Task to complete: Copy out each line of the data below in which "blood" appears.

(Collected data)
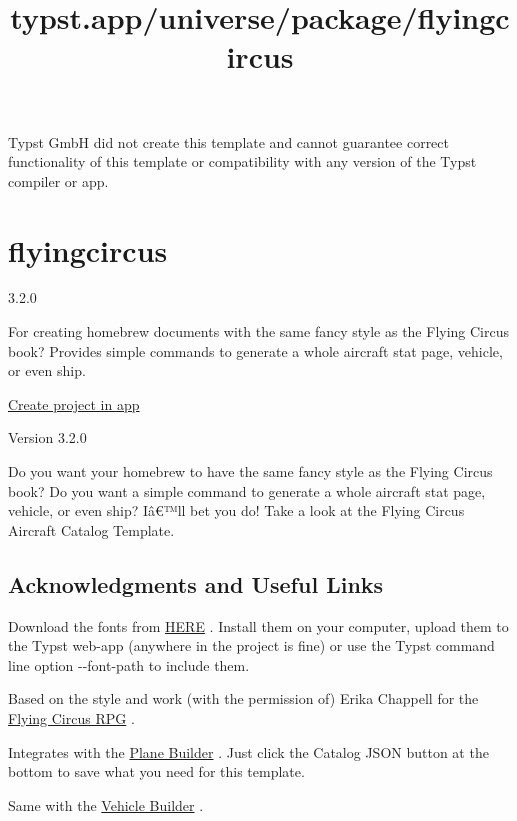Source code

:Typst GmbH did not create this template and cannot guarantee correct
functionality of this template or compatibility with any version of the
Typst compiler or app.


\title{typst.app/universe/package/flyingcircus}

\label{banner}
\label{template-thumbnail}

\section{flyingcircus}\label{flyingcircus}

{ 3.2.0 }

For creating homebrew documents with the same fancy style as the Flying
Circus book? Provides simple commands to generate a whole aircraft stat
page, vehicle, or even ship.

\href{/app?template=flyingcircus&version=3.2.0}{Create project in app}

\label{readme}
Version 3.2.0

Do you want your homebrew to have the same fancy style as the Flying
Circus book? Do you want a simple command to generate a whole aircraft
stat page, vehicle, or even ship? Iâ€™ll bet you do! Take a look at the
Flying Circus Aircraft Catalog Template.

\subsection{Acknowledgments and Useful
Links}\label{acknowledgments-and-useful-links}

Download the fonts from
\href{https://github.com/Tetragramm/flying-circus-typst-template/archive/refs/heads/Fonts.zip}{HERE}
. Install them on your computer, upload them to the Typst web-app
(anywhere in the project is fine) or use the Typst command line option
-\/-font-path to include them.

Based on the style and work (with the permission of) Erika Chappell for
the \href{https://opensketch.itch.io/flying-circus}{Flying Circus RPG} .

Integrates with the
\href{https://tetragramm.github.io/PlaneBuilder/index.html}{Plane
Builder} . Just click the Catalog JSON button at the bottom to save what
you need for this template.

Same with the
\href{https://tetragramm.github.io/VehicleBuilder/}{Vehicle Builder} .

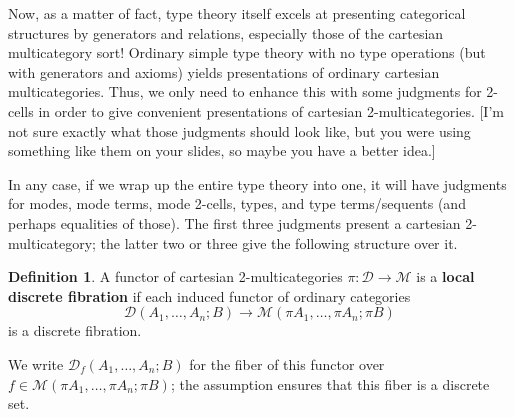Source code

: \documentclass{amsart}
\theoremstyle{definition}
\newtheorem{defn}[thm]{Definition}
\def\M{\mathcal{M}}
\def\D{\mathcal{D}}
\begin{document}
Now, as a matter of fact, type theory itself excels at presenting categorical structures by generators and relations, especially those of the cartesian multicategory sort!
Ordinary simple type theory with no type operations (but with generators and axioms) yields presentations of ordinary cartesian multicategories.
Thus, we only need to enhance this with some judgments for 2-cells in order to give convenient presentations of cartesian 2-multicategories.
[I'm not sure exactly what those judgments should look like, but you were using something like them on your slides, so maybe you have a better idea.]

In any case, if we wrap up the entire type theory into one, it will have judgments for modes, mode terms, mode 2-cells, types, and type terms/sequents (and perhaps equalities of those).
The first three judgments present a cartesian 2-multicategory; the latter two or three give the following structure over it.

\begin{defn}
  A functor of cartesian 2-multicategories $\pi:\D\to\M$ is a \textbf{local discrete fibration} if each induced functor of ordinary categories
  \[\D(A_1,\dots,A_n;B)\to\M(\pi A_1,\dots,\pi A_n;\pi B)\]
  is a discrete fibration.
\end{defn}

We write $\D_f(A_1,\dots,A_n;B)$ for the fiber of this functor over $f\in \M(\pi A_1,\dots,\pi A_n;\pi B)$; the assumption ensures that this fiber is a discrete set.
\end{document}
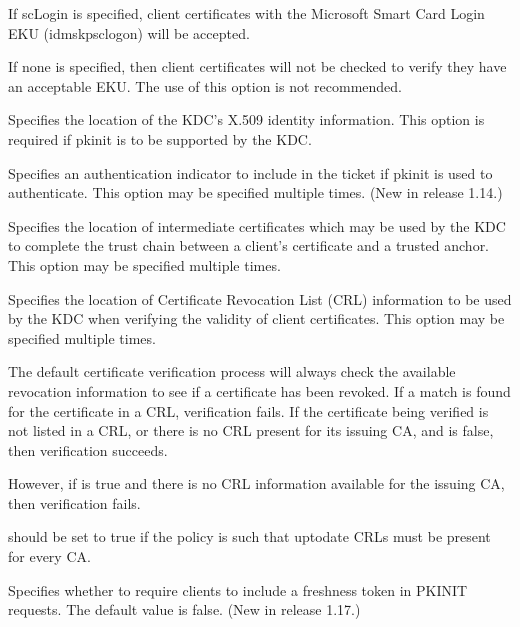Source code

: \documentclass[letterpaper,10pt,english]{sphinxmanual}
\begin{document}
\begin{description}
\begin{description}
\sphinxAtStartPar
If scLogin is specified, client certificates with the
Microsoft Smart Card Login EKU (id\sphinxhyphen{}ms\sphinxhyphen{}kp\sphinxhyphen{}sc\sphinxhyphen{}logon) will be
accepted.

\sphinxAtStartPar
If none is specified, then client certificates will not be
checked to verify they have an acceptable EKU.  The use of
this option is not recommended.

\end{description}

\sphinxAtStartPar
Specifies the location of the KDC’s X.509 identity information.
This option is required if pkinit is to be supported by the KDC.

\sphinxAtStartPar
Specifies an authentication indicator to include in the ticket if
pkinit is used to authenticate.  This option may be specified
multiple times.  (New in release 1.14.)

\sphinxAtStartPar
Specifies the location of intermediate certificates which may be
used by the KDC to complete the trust chain between a client’s
certificate and a trusted anchor.  This option may be specified
multiple times.

\sphinxAtStartPar
Specifies the location of Certificate Revocation List (CRL)
information to be used by the KDC when verifying the validity of
client certificates.  This option may be specified multiple times.

\sphinxAtStartPar
The default certificate verification process will always check the
available revocation information to see if a certificate has been
revoked.  If a match is found for the certificate in a CRL,
verification fails.  If the certificate being verified is not
listed in a CRL, or there is no CRL present for its issuing CA,
and  is false, then verification
succeeds.

\sphinxAtStartPar
However, if  is true and there is
no CRL information available for the issuing CA, then verification
fails.

\sphinxAtStartPar
{} should be set to true if the
policy is such that up\sphinxhyphen{}to\sphinxhyphen{}date CRLs must be present for every CA.

\sphinxAtStartPar
Specifies whether to require clients to include a freshness token
in PKINIT requests.  The default value is false.  (New in release
1.17.)

\end{description}
\end{document}

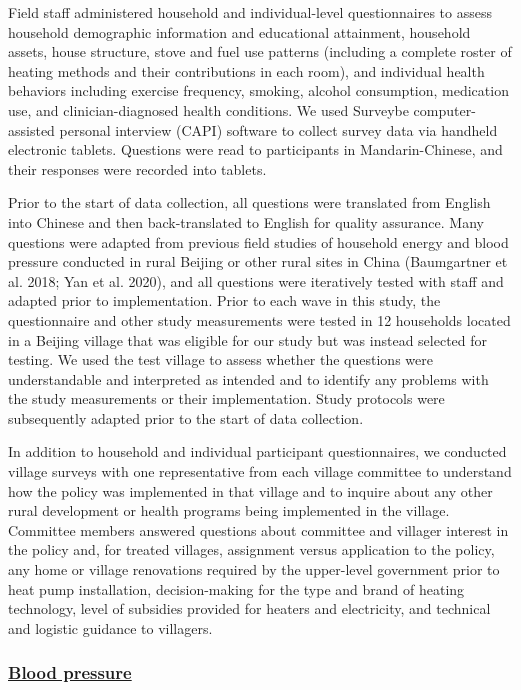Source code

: \documentclass[
  letterpaper,
  DIV=11,
  numbers=noendperiod]{scrartcl}
\providecommand{\DIFadd}[1]{{\protect\color{blue}\underline{#1}}} %
\providecommand{\DIFaddbegin}{} %
\providecommand{\DIFaddend}{} %
\providecommand{\DIFdelbegin}{} %
\providecommand{\DIFdelend}{} %
\newcommand{\DIFscaledelfig}{0.5}
\newlength{\DIFdelgraphicswidth} %
\newlength{\DIFdelgraphicsheight} %
\newcommand{\DIFaddincludegraphics}[2][]{{\color{blue}\fbox{\DIFOincludegraphics[#1]{#2}}}} %
\newcommand{\DIFdelincludegraphics}[2][]{%
\sbox{\DIFdelgraphicsbox}{\DIFOincludegraphics[#1]{#2}}%
\settoboxwidth{\DIFdelgraphicswidth}{\DIFdelgraphicsbox} %
\settoboxtotalheight{\DIFdelgraphicsheight}{\DIFdelgraphicsbox} %
\scalebox{\DIFscaledelfig}{%
\parbox[b]{\DIFdelgraphicswidth}{\usebox{\DIFdelgraphicsbox}\\[-\baselineskip] \rule{\DIFdelgraphicswidth}{0em}}\llap{\resizebox{\DIFdelgraphicswidth}{\DIFdelgraphicsheight}{%
\setlength{\unitlength}{\DIFdelgraphicswidth}%
\begin{picture}(1,1)%
\thicklines\linethickness{2pt} %
{\color[rgb]{1,0,0}\put(0,0){\framebox(1,1){}}}%
{\color[rgb]{1,0,0}\put(0,0){\line( 1,1){1}}}%
{\color[rgb]{1,0,0}\put(0,1){\line(1,-1){1}}}%
\end{picture}%
}\hspace*{3pt}}} %
} %
\DeclareRobustCommand{\DIFaddbegin}{\DIFOaddbegin \let\includegraphics\DIFaddincludegraphics} %
\DeclareRobustCommand{\DIFaddend}{\DIFOaddend \let\includegraphics\DIFOincludegraphics} %
\DeclareRobustCommand{\DIFdelbegin}{\DIFOdelbegin \let\includegraphics\DIFdelincludegraphics} %
\DeclareRobustCommand{\DIFdelend}{\DIFOaddend \let\includegraphics\DIFOincludegraphics} %
\begin{document}
Field staff administered household and individual-level questionnaires
to assess household demographic information and educational attainment,
household assets, house structure, stove and fuel use patterns
(including a complete roster of heating methods and their contributions
in each room), and individual health behaviors including exercise
frequency, smoking, alcohol consumption, medication use, and
clinician-diagnosed health conditions. We used Surveybe
computer-assisted personal interview (CAPI) software to collect survey
data via handheld electronic tablets. Questions were read to
participants in Mandarin-Chinese, and their responses were recorded into
tablets.

Prior to the start of data collection, all questions were translated
from English into Chinese and then back-translated to English for
quality assurance. Many questions were adapted from previous field
studies of household energy and blood pressure conducted in rural
Beijing or other rural sites in China (Baumgartner et al. 2018; Yan et
al. 2020), and all questions were iteratively tested with staff and
adapted prior to implementation. Prior to each wave in this study, the
questionnaire and other study measurements were tested in 12 households
located in a Beijing village that was eligible for our study but was
instead selected for testing. We used the test village to assess whether
the questions were understandable and interpreted as intended and to
identify any problems with the study measurements or their
implementation. Study protocols were subsequently adapted prior to the
start of data collection.

In addition to household and individual participant questionnaires, we
conducted village surveys with one representative from each village
committee to understand how the policy was implemented in that village
and to inquire about any other rural development or health programs
being implemented in the village. Committee members answered questions
about committee and villager interest in the policy and, for treated
villages, assignment versus application to the policy, any home or
village renovations required by the upper-level government prior to heat
pump installation, decision-making for the type and brand of heating
technology, level of subsidies provided for heaters and electricity, and
technical and logistic guidance to villagers.

\DIFdelbegin %
\DIFdelend \DIFaddbegin \subsubsection{\DIFadd{Blood pressure}}\label{blood-pressure}
\DIFaddend 
\end{document}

Exercise result:
studies of household energy and blood pressure conducted in rural
\DIFdelend \DIFaddbegin \subsubsection{\DIFadd{Blood pressure}}\label{blood-pressure}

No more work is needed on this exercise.